* TASK DIRECTIONS:
Set down every entry again exactly as it stands below.
(DATA SECTION Opens)
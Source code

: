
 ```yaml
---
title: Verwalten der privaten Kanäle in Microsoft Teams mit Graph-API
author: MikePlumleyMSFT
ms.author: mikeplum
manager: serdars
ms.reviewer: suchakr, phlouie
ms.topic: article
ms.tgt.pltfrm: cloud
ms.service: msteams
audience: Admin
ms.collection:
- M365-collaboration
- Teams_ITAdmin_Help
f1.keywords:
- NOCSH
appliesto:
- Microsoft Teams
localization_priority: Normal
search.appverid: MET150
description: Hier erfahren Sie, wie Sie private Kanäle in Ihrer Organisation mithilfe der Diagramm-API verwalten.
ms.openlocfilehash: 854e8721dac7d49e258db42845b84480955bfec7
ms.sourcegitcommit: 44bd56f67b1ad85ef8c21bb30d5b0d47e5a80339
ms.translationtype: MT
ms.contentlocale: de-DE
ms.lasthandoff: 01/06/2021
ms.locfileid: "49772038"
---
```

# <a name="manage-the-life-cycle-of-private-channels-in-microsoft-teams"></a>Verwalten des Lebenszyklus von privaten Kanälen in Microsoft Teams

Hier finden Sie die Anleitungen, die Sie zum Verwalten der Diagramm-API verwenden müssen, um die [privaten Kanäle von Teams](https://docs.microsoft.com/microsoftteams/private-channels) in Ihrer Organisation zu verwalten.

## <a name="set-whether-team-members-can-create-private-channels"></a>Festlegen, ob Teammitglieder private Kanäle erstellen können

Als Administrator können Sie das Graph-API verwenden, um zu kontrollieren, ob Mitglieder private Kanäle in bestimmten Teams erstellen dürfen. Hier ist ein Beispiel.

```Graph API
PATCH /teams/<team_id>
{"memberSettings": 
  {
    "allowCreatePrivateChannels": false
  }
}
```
(DATA SECTION Closes)
* YOUR RESPONSE:
Source code

:
 ```yaml
---
title: Verwalten der privaten Kanäle in Microsoft Teams mit Graph-API
author: MikePlumleyMSFT
ms.author: mikeplum
manager: serdars
ms.reviewer: suchakr, phlouie
ms.topic: article
ms.tgt.pltfrm: cloud
ms.service: msteams
audience: Admin
ms.collection:
- M365-collaboration
- Teams_ITAdmin_Help
f1.keywords:
- NOCSH
appliesto:
- Microsoft Teams
localization_priority: Normal
search.appverid: MET150
description: Hier erfahren Sie, wie Sie private Kanäle in Ihrer Organisation mithilfe der Diagramm-API verwalten.
ms.openlocfilehash: 854e8721dac7d49e258db42845b84480955bfec7
ms.sourcegitcommit: 44bd56f67b1ad85ef8c21bb30d5b0d47e5a80339
ms.translationtype: MT
ms.contentlocale: de-DE
ms.lasthandoff: 01/06/2021
ms.locfileid: "49772038"
---
```

# <a name="manage-the-life-cycle-of-private-channels-in-microsoft-teams"></a>Verwalten des Lebenszyklus von privaten Kanälen in Microsoft Teams

Hier finden Sie die Anleitungen, die Sie zum Verwalten der Diagramm-API verwenden müssen, um die [privaten Kanäle von Teams](https://docs.microsoft.com/microsoftteams/private-channels) in Ihrer Organisation zu verwalten.

## <a name="set-whether-team-members-can-create-private-channels"></a>Festlegen, ob Teammitglieder private Kanäle erstellen können

Als Administrator können Sie das Graph-API verwenden, um zu kontrollieren, ob Mitglieder private Kanäle in bestimmten Teams erstellen dürfen. Hier ist ein Beispiel.

```Graph API
PATCH /teams/<team_id>
{"memberSettings": 
  {
    "allowCreatePrivateChannels": false
  }
}
```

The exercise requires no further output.